In the release linked from the tweet, Abbott said the state is continuing to monitor the grid’s reliability. It notes he discussed the grid operator’s updated planned outage scheduling process that “ensures Texas’ generational fleet has the necessary time to conduct maintenance operations.”
The shoulder season’s traditional maintenance period couldn’t come soon enough for thermal generators that have been running full bore this summer as part of ERCOT’s conservative operations posture. The grid operator has regularly kept more than 3 GW of operating reserves on the sidelines and dispatched older peaking units as reliability unit commitments.
Scott Bruns, Enverus | Enverus
Scott Bruns, director of markets for energy analytics firm Enverus, likened the situation to having a classic car in the garage.
“These units are typically older units that are not typically run or only run during the summertime when you need to support the system. And this summer, we ran these units much longer than previous years,” Bruns said during a webinar Wednesday on ERCOT’s summer performance. “I like to think of it as like your classic Camaro that you have for cruising. It runs well, but it has a limited number of miles left on that odometer and every time that you drive it, it’s more maintenance or repairs, and it just becomes more expensive.”
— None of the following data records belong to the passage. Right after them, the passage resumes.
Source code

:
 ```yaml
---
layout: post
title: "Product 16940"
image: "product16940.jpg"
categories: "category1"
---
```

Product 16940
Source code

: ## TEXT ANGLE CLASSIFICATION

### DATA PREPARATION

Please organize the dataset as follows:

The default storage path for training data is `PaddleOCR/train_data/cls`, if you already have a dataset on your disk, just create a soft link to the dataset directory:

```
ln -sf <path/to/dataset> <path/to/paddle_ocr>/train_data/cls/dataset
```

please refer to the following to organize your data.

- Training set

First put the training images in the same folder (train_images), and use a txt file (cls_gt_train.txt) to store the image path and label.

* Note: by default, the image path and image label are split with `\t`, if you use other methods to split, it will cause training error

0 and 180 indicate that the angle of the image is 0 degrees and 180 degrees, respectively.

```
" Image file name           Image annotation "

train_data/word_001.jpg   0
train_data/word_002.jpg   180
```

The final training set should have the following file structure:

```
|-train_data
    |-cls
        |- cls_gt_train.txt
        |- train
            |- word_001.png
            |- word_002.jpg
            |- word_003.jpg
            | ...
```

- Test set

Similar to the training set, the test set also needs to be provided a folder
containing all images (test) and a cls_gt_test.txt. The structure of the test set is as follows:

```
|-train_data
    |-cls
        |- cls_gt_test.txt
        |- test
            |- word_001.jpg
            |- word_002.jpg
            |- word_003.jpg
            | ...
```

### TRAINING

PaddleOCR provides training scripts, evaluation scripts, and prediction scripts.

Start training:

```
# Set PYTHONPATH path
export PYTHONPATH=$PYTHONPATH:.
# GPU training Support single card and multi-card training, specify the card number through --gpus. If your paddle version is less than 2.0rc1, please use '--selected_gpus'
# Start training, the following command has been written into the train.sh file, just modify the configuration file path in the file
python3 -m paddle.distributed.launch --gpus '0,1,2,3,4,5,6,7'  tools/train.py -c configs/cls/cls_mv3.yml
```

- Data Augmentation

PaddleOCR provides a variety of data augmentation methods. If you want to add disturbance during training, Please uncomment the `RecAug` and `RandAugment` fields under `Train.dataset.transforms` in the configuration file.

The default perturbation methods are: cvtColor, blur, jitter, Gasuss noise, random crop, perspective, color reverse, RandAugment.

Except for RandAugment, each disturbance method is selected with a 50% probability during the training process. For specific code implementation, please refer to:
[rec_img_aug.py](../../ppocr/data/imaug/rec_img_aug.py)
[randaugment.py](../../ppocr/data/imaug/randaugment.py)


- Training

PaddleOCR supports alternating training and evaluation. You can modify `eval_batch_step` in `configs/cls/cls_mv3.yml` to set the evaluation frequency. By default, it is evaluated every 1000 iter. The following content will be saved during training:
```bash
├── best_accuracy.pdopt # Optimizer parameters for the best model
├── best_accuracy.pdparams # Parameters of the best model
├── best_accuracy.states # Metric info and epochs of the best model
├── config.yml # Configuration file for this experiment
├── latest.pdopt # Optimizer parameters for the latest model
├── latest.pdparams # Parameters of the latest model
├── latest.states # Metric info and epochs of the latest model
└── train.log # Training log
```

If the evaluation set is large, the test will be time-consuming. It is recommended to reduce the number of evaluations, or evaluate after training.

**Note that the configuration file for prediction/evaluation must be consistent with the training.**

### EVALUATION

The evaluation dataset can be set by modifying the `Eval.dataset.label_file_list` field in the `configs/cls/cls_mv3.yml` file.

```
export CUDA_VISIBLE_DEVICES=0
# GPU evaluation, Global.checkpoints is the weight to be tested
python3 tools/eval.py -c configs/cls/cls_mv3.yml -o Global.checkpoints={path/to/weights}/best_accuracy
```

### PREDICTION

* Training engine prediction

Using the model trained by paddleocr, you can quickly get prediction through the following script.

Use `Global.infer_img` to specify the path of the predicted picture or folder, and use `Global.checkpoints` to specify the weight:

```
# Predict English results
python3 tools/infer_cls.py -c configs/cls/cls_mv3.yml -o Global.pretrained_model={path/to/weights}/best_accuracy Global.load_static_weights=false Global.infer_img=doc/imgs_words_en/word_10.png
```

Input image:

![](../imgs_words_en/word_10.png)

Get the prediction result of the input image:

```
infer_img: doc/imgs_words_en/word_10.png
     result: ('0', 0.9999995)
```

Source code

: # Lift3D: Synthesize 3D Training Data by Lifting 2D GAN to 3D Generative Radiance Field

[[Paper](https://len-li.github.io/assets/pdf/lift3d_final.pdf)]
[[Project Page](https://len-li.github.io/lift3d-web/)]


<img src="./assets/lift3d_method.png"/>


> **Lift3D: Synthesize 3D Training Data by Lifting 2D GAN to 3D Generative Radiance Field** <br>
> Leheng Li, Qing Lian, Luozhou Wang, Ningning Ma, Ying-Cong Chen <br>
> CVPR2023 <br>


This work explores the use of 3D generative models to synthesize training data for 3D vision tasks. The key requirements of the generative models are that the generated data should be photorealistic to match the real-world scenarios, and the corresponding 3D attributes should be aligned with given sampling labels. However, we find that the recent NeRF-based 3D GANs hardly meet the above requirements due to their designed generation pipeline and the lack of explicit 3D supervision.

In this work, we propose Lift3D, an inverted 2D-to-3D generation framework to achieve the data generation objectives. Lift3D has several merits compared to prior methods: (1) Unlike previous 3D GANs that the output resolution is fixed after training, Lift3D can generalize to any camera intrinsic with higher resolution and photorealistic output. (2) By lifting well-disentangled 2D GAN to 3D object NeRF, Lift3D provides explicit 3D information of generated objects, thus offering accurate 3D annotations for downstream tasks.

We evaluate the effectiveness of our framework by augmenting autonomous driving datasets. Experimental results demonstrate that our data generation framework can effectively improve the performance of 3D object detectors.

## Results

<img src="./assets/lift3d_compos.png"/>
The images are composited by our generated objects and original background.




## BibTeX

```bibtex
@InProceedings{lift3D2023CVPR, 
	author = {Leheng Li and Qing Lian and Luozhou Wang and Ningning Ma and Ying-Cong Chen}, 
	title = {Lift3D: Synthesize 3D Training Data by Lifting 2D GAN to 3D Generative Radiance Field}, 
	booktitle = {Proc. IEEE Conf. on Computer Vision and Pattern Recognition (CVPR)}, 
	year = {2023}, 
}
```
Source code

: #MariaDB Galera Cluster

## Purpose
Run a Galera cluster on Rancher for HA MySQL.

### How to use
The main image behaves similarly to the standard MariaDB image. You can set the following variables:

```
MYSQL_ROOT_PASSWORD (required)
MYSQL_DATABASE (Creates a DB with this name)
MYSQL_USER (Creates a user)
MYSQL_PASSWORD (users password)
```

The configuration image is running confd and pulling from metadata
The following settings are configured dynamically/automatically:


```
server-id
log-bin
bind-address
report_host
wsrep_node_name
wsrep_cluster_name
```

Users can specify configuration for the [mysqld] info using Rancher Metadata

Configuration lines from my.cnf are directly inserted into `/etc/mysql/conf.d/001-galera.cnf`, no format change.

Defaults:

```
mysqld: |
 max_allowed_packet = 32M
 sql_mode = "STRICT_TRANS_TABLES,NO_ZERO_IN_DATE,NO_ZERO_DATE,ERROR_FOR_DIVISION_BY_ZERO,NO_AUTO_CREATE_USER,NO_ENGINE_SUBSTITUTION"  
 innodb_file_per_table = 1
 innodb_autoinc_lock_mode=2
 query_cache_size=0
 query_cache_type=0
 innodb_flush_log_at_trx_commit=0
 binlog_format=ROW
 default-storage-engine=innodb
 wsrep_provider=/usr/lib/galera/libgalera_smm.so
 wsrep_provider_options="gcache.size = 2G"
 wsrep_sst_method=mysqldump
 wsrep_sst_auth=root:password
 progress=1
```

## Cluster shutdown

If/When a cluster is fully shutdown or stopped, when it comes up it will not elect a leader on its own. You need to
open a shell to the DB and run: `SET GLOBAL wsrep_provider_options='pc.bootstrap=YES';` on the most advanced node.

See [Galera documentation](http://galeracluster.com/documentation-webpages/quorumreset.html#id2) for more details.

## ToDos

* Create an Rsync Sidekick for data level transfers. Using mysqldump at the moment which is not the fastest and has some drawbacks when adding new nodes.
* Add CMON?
And not only expensive for the generation operators, but risky for the ERCOT system.
“So now, what we’re doing is we’re asking these Camaros to spend all the time in the driveway sitting there and idling, when you know that this is just increasing the risk on the system,” Bruns said. “We’re moving to this new future where more intermittent renewables are pulling onto the system and we’re asking all of these classic cars that are sitting out along the system to provide more of these baseload reliability services. And eventually, we’re going to have some issues.”
ERCOT staff does not appear to think that will be a problem. The fall SARA, covering October and November, indicates the system will have over 93 GW of resource capacity available during peak demand hours, more than enough to meet a projected high of 64.9 GW.
The grid operator expects to have 2.6 GW operational battery storage resources. However, they are not currently included in ERCOT’s capacity contribution for fall because they are not expected to provide sustained capacity for meeting system peak loads.
The report includes six risk scenarios that reflect alternative assumptions for peak demand, unplanned thermal outages and renewable output. One of the three elevated risk scenarios (low renewable output) and the most severe extreme risk scenario (high peak load, high unplanned thermal outages, extreme low wind output) would result in rotating outages.